Digital/Divide è una rubrica mensile dedicata a tutti i generi e sottogeneri nel grande e bellissimo mondo della musica elettronica e da ballo.

Quando VNV Nation è esplosa sulla scena goth-industrial alla fine degli anni '90, ha cambiato tutto. Uniti online dalla condivisibilità emergente dell'internet dell'era Napster, quell'assemblaggio di appassionati di genere oscuramente compatibili ha vissuto un effetto a catena poiché tracce adiacenti alla trance come “Honour” e “Solitary” dall'album Praise The Fallen di Ronan Harris sono rapidamente diventate dei classici internazionali nei club. Con una voce che passava da un monocroma Nitzer Ebb a un'interpretazione performativa e avvolgente, ha fuso il romanticismo synthpop dei Depeche Mode con la sinistra distopia della techno underground, raccontando storie stravaganti di trionfi con pesanti metafore e allegorie.

L'unica cosa che ostacolava il suo perfetto equilibrio di danzabilità cupa e drammaticità oscura era la relativa scarsità di Praise The Fallen negli Stati Uniti, lo status cult dell'album ha spinto a una certa pirateria tra DJ e devoti fino alla sua uscita nel 1999 attraverso l'etichetta leggendaria Wax Trax! Records. Gli album successivi Empires e Futureperfect hanno prodotto nuovi inni, classici di nicchia come “Beloved” e “Standing” che emettevano una sovrabbondanza di emotività e costringevano sia i corsetti che i truccati a muovere i loro Doc Martens a ritmo. Anche se i temi eroici di VNV hanno portato alcuni a deridere la loro sincerità e la poetica lirica da D&D, era difficile non ammirare l'esecuzione pop di Harris, soprattutto in confronto ai molti imitatori che hanno seguito il suo esempio e creato essenzialmente un sottogenere sfortunatamente soprannominato futurepop.
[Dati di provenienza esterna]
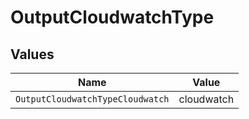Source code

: # OutputCloudwatchType


## Values

| Name                             | Value                            |
| -------------------------------- | -------------------------------- |
| `OutputCloudwatchTypeCloudwatch` | cloudwatch                       |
Venti anni dopo Praise The Fallen, Harris continua la sua eroica ricerca con il decimo album completo del progetto intitolato Noire (Metropolis). Con la coerenza che ci si aspettava dai Motorhead e dai Ramones in fase tardiva, continua a produrre musica speranzosa per i dancefloor più cupi, evocando potenziali successi new wave. Illuminato da un'elettronica pomposa e maestosa, Noire è un'altra gratificante visione nel Mondo VNV, uno dove i neo-EBM thumpers “Armour” e “Immersed” si mescolano con i brani più pensosi ed espansivi di “Collide.”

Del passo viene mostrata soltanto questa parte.